WHAT THE TASK ASKS: Copy every line below precisely, leaving nothing out.
#### DATA EXTRACTS
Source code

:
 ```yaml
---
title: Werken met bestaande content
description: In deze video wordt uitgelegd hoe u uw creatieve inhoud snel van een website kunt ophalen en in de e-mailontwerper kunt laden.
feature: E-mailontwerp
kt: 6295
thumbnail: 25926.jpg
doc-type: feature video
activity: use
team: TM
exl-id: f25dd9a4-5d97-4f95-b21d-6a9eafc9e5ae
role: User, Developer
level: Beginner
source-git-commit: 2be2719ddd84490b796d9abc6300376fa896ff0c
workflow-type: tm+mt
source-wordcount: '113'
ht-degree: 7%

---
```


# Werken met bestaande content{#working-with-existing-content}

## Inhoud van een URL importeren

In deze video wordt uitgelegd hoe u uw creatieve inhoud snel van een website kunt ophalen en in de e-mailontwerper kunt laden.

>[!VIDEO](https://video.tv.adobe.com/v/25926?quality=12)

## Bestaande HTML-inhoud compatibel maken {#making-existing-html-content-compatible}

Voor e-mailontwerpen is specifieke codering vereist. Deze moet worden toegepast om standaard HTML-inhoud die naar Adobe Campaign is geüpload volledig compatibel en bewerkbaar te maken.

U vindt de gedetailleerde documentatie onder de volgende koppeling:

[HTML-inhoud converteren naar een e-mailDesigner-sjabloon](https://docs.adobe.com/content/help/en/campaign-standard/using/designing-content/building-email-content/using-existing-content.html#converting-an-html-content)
########
OUTPUT:
Source code

:
 ```yaml
---
title: Werken met bestaande content
description: In deze video wordt uitgelegd hoe u uw creatieve inhoud snel van een website kunt ophalen en in de e-mailontwerper kunt laden.
feature: E-mailontwerp
kt: 6295
thumbnail: 25926.jpg
doc-type: feature video
activity: use
team: TM
exl-id: f25dd9a4-5d97-4f95-b21d-6a9eafc9e5ae
role: User, Developer
level: Beginner
source-git-commit: 2be2719ddd84490b796d9abc6300376fa896ff0c
workflow-type: tm+mt
source-wordcount: '113'
ht-degree: 7%

---
```


# Werken met bestaande content{#working-with-existing-content}

## Inhoud van een URL importeren

In deze video wordt uitgelegd hoe u uw creatieve inhoud snel van een website kunt ophalen en in de e-mailontwerper kunt laden.

>[!VIDEO](https://video.tv.adobe.com/v/25926?quality=12)

## Bestaande HTML-inhoud compatibel maken {#making-existing-html-content-compatible}

Voor e-mailontwerpen is specifieke codering vereist. Deze moet worden toegepast om standaard HTML-inhoud die naar Adobe Campaign is geüpload volledig compatibel en bewerkbaar te maken.

U vindt de gedetailleerde documentatie onder de volgende koppeling:

[HTML-inhoud converteren naar een e-mailDesigner-sjabloon](https://docs.adobe.com/content/help/en/campaign-standard/using/designing-content/building-email-content/using-existing-content.html#converting-an-html-content)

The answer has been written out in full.